Higher Education in the United States

Higher education in the United States is an optional final stage of formal learning following secondary education. Higher education, also referred to as post-secondary education, third stage, third level, or tertiary education occurs most commonly at one of the approximately 7200 degree-granting institutions, either colleges or universities in the country. These may be public universities, private universities, liberal arts colleges, community colleges, or for-profit colleges.

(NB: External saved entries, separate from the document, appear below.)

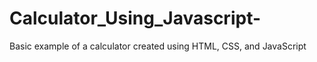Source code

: # Calculator_Using_Javascript-
Basic example of a calculator created using HTML, CSS, and JavaScript
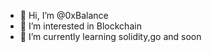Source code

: - 👋 Hi, I’m @0xBalance
- 👀 I’m interested in Blockchain
- 🌱 I’m currently learning solidity,go and soon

Types of colleges and universities

Colleges and universities in the U.S. vary in terms of goals: some may emphasize a vocational, business, engineering, or technical curriculum while others may emphasize a liberal arts curriculum. Many combine some or all of the above, being a comprehensive university. In the US, the term “college” refers to either one of three types of education institutions: stand-alone higher level education institutions that are not components of a university, including 1) community colleges, 2) liberal arts colleges, or 3) a college within a university, mostly the undergraduate institution of a university. Unlike colleges versus universities in other portions of the world, a stand-alone college is truly stand-alone and is not part of a university, and is also not affiliated with an affiliating university.

Admission process

Students can apply to some colleges using the Common Application. With a few exceptions, most undergraduate colleges and universities maintain the policy that students are to be admitted to (or rejected from) the entire college, not to a particular department or major. (This is unlike college admissions in many European countries, as well as graduate admissions.) Some students, rather than being rejected, are “wait-listed” for a particular college and may be admitted if another student who was admitted decides not to attend the college or university. The five major parts of admission are ACT/SAT scores, GPA, College Application, Essay, and Letters of Recommendation. Not all colleges require essays or letters of recommendation, though they are often proven to increase chances of acceptance.

International students

The US is the most popular country in the world in terms of attracting students from other countries, according to UNESCO, with 16% of all international students going to the US (the next highest is the UK with 11%). 671,616 foreign students enrolled in American colleges in 2008-9. This figure rose to 723,277 in 2010–2011. The largest number, 157,558, came from China. According to Uni in the USA, despite “exorbitant” costs of US universities, higher education in America remains attractive to international students due to “generous subsidies and financial aid packages that enable students from even the most disadvantaged backgrounds to attend the college of their dreams”.